* [Task statement] Repeat each line of the material below without change.

(Material provided begins)

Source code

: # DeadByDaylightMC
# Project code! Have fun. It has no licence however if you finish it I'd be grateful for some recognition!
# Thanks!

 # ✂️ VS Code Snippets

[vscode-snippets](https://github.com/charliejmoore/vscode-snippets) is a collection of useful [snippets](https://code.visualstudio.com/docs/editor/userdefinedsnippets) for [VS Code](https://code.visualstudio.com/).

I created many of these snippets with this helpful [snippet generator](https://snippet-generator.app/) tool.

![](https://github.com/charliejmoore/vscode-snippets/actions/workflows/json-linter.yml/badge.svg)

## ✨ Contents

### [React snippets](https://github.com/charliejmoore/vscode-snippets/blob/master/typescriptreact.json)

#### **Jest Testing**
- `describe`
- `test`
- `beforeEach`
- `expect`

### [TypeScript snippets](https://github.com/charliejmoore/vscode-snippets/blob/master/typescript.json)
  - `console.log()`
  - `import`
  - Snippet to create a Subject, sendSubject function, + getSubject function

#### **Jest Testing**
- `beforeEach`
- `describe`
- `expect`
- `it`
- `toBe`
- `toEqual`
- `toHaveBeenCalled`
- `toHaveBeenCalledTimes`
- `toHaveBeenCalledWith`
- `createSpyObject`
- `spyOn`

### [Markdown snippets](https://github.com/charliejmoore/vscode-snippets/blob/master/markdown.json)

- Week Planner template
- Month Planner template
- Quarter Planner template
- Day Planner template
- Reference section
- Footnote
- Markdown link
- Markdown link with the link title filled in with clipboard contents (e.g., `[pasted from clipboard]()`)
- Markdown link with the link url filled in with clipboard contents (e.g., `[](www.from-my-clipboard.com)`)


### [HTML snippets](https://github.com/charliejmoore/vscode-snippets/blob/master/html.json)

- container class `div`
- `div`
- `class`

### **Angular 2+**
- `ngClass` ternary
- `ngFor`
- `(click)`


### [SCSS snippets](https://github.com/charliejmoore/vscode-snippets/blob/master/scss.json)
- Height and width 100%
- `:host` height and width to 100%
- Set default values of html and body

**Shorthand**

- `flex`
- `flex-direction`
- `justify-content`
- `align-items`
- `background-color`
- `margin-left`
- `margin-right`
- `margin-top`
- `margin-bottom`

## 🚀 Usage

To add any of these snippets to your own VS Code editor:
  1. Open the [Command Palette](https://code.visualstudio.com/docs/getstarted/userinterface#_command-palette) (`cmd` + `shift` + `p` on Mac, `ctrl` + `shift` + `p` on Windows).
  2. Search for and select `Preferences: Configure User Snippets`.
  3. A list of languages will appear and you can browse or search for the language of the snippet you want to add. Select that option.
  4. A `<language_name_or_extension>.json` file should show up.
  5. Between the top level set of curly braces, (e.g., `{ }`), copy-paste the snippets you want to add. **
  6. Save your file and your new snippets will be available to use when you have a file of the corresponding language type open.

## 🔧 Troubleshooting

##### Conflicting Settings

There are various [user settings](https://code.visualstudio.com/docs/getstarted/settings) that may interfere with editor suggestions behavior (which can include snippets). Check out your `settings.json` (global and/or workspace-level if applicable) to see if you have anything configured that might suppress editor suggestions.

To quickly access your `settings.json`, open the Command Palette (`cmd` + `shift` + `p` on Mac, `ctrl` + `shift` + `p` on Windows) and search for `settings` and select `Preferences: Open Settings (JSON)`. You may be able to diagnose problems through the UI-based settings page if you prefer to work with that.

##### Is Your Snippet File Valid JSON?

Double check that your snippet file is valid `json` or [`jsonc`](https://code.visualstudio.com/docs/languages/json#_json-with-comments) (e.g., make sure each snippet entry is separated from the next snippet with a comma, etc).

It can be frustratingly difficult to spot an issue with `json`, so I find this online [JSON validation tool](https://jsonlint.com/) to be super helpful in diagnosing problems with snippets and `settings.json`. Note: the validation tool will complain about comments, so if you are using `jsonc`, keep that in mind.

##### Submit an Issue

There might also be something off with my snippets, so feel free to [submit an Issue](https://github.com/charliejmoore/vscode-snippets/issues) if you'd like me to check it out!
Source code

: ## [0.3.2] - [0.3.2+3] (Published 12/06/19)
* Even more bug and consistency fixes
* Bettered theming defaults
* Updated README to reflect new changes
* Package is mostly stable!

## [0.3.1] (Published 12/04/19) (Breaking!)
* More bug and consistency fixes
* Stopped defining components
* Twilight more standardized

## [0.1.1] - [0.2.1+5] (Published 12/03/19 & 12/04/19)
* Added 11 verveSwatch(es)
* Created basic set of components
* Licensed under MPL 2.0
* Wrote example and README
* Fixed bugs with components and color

(Material provided ends)

* [Reply to the exercise]
Source code

: # DeadByDaylightMC
# Project code! Have fun. It has no licence however if you finish it I'd be grateful for some recognition!
# Thanks!

 # ✂️ VS Code Snippets

[vscode-snippets](https://github.com/charliejmoore/vscode-snippets) is a collection of useful [snippets](https://code.visualstudio.com/docs/editor/userdefinedsnippets) for [VS Code](https://code.visualstudio.com/).

I created many of these snippets with this helpful [snippet generator](https://snippet-generator.app/) tool.

![](https://github.com/charliejmoore/vscode-snippets/actions/workflows/json-linter.yml/badge.svg)

## ✨ Contents

### [React snippets](https://github.com/charliejmoore/vscode-snippets/blob/master/typescriptreact.json)

#### **Jest Testing**
- `describe`
- `test`
- `beforeEach`
- `expect`

### [TypeScript snippets](https://github.com/charliejmoore/vscode-snippets/blob/master/typescript.json)
  - `console.log()`
  - `import`
  - Snippet to create a Subject, sendSubject function, + getSubject function

#### **Jest Testing**
- `beforeEach`
- `describe`
- `expect`
- `it`
- `toBe`
- `toEqual`
- `toHaveBeenCalled`
- `toHaveBeenCalledTimes`
- `toHaveBeenCalledWith`
- `createSpyObject`
- `spyOn`

### [Markdown snippets](https://github.com/charliejmoore/vscode-snippets/blob/master/markdown.json)

- Week Planner template
- Month Planner template
- Quarter Planner template
- Day Planner template
- Reference section
- Footnote
- Markdown link
- Markdown link with the link title filled in with clipboard contents (e.g., `[pasted from clipboard]()`)
- Markdown link with the link url filled in with clipboard contents (e.g., `[](www.from-my-clipboard.com)`)


### [HTML snippets](https://github.com/charliejmoore/vscode-snippets/blob/master/html.json)

- container class `div`
- `div`
- `class`

### **Angular 2+**
- `ngClass` ternary
- `ngFor`
- `(click)`


### [SCSS snippets](https://github.com/charliejmoore/vscode-snippets/blob/master/scss.json)
- Height and width 100%
- `:host` height and width to 100%
- Set default values of html and body

**Shorthand**

- `flex`
- `flex-direction`
- `justify-content`
- `align-items`
- `background-color`
- `margin-left`
- `margin-right`
- `margin-top`
- `margin-bottom`

## 🚀 Usage

To add any of these snippets to your own VS Code editor:
  1. Open the [Command Palette](https://code.visualstudio.com/docs/getstarted/userinterface#_command-palette) (`cmd` + `shift` + `p` on Mac, `ctrl` + `shift` + `p` on Windows).
  2. Search for and select `Preferences: Configure User Snippets`.
  3. A list of languages will appear and you can browse or search for the language of the snippet you want to add. Select that option.
  4. A `<language_name_or_extension>.json` file should show up.
  5. Between the top level set of curly braces, (e.g., `{ }`), copy-paste the snippets you want to add. **
  6. Save your file and your new snippets will be available to use when you have a file of the corresponding language type open.

## 🔧 Troubleshooting

##### Conflicting Settings

There are various [user settings](https://code.visualstudio.com/docs/getstarted/settings) that may interfere with editor suggestions behavior (which can include snippets). Check out your `settings.json` (global and/or workspace-level if applicable) to see if you have anything configured that might suppress editor suggestions.

To quickly access your `settings.json`, open the Command Palette (`cmd` + `shift` + `p` on Mac, `ctrl` + `shift` + `p` on Windows) and search for `settings` and select `Preferences: Open Settings (JSON)`. You may be able to diagnose problems through the UI-based settings page if you prefer to work with that.

##### Is Your Snippet File Valid JSON?

Double check that your snippet file is valid `json` or [`jsonc`](https://code.visualstudio.com/docs/languages/json#_json-with-comments) (e.g., make sure each snippet entry is separated from the next snippet with a comma, etc).

It can be frustratingly difficult to spot an issue with `json`, so I find this online [JSON validation tool](https://jsonlint.com/) to be super helpful in diagnosing problems with snippets and `settings.json`. Note: the validation tool will complain about comments, so if you are using `jsonc`, keep that in mind.

##### Submit an Issue

There might also be something off with my snippets, so feel free to [submit an Issue](https://github.com/charliejmoore/vscode-snippets/issues) if you'd like me to check it out!
Source code

: ## [0.3.2] - [0.3.2+3] (Published 12/06/19)
* Even more bug and consistency fixes
* Bettered theming defaults
* Updated README to reflect new changes
* Package is mostly stable!

## [0.3.1] (Published 12/04/19) (Breaking!)
* More bug and consistency fixes
* Stopped defining components
* Twilight more standardized

## [0.1.1] - [0.2.1+5] (Published 12/03/19 & 12/04/19)
* Added 11 verveSwatch(es)
* Created basic set of components
* Licensed under MPL 2.0
* Wrote example and README
* Fixed bugs with components and color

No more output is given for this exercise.